- WORK TO BE COMPLETED: Give back, exactly as written, the lines from the first line of the data below through the line with "Previous methods to", and omit the pictures.

- SOURCE RECORDS:
------------------------------------------------------------------------

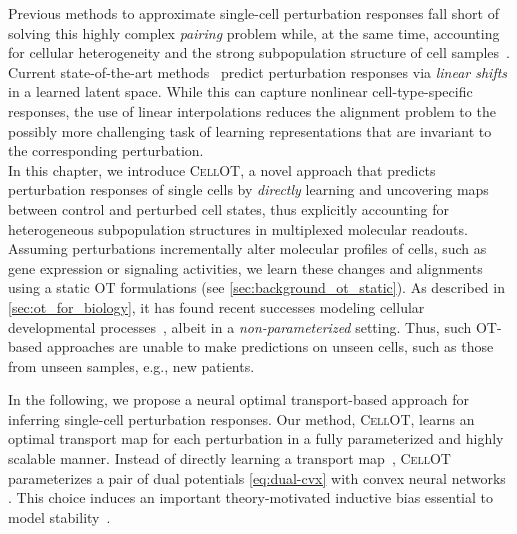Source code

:  Previous methods to approximate single-cell perturbation responses fall short of solving this highly complex \emph{pairing} problem while, at the same time, accounting for cellular heterogeneity and the strong subpopulation structure of cell samples~\citep{wu2021single,gonzalez2020tumor,li2022single}. 
Current state-of-the-art methods~\citep{lopez2018scvi, lotfollahi2019scgen, yang2020predicting} predict perturbation responses via \emph{linear shifts} in a learned %
latent space.
While this can capture nonlinear cell-type-specific responses, the use of linear interpolations reduces the alignment problem to the possibly more challenging task of learning representations that are invariant to the corresponding perturbation. \\

 In this chapter, we introduce \textsc{CellOT}, a novel approach that predicts perturbation responses of single cells by \emph{directly} learning and uncovering maps between control and perturbed cell states, thus explicitly accounting for heterogeneous subpopulation structures in multiplexed molecular readouts.
Assuming perturbations incrementally alter molecular profiles of cells, such as gene expression or signaling activities, we learn these changes and alignments using a static \acrlong{OT} formulations (see \cref{sec:background_ot_static}). 
As described in \cref{sec:ot_for_biology}, it has found recent successes modeling cellular developmental processes~\citep{lavenant2021towards, schiebinger2019optimal}, albeit in a {\em non-parameterized} setting. Thus, such OT-based approaches are unable to make predictions on unseen cells, such as those from unseen samples, e.g., new patients. 

 In the following, we propose a neural optimal transport-based approach for inferring single-cell perturbation responses. 
Our method, \textsc{CellOT}, learns an optimal transport map for each perturbation in a fully parameterized and highly scalable manner. Instead of directly learning a transport map~\citep{korotin2021wasserstein, yang2018scalable, prasad2020optimal}, \textsc{CellOT} parameterizes a pair of dual potentials \eqref{eq:dual-cvx} with convex neural networks \citep{amos2017input}. This choice induces an important theory-motivated inductive bias essential to model stability~\citep{makkuva2020optimal}. 

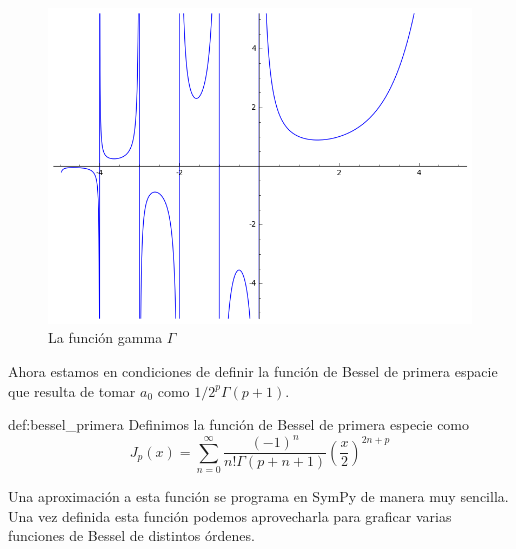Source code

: \begin{figure}[h]
\begin{center}
\includegraphics[scale=.4]{imagenes/gamma.png}
\caption{La función gamma $\Gamma$}
\end{center}
\end{figure}
Ahora estamos en condiciones de definir la función de Bessel de primera espacie que resulta de tomar $a_0$ como $1/2^p\Gamma(p+1)$.

\begin{definicion}{def:bessel_primera} Definimos la función de Bessel de primera especie como
\[J_p(x)=\sum_{n=0}^{\infty}\frac{(-1)^n}{n!\Gamma(p+n+1)}\left(\frac{x}{2}\right)^{2n+p}\]
\end{definicion}


Una aproximación a esta función se programa en SymPy de manera muy sencilla. Una vez definida esta función podemos aprovecharla  para graficar varias funciones de Bessel de distintos órdenes.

------------------------------------------------------------------------

- RESULT OF THE TASK:
Source code

:  Previous methods to approximate single-cell perturbation responses fall short of solving this highly complex \emph{pairing} problem while, at the same time, accounting for cellular heterogeneity and the strong subpopulation structure of cell samples~\citep{wu2021single,gonzalez2020tumor,li2022single}. 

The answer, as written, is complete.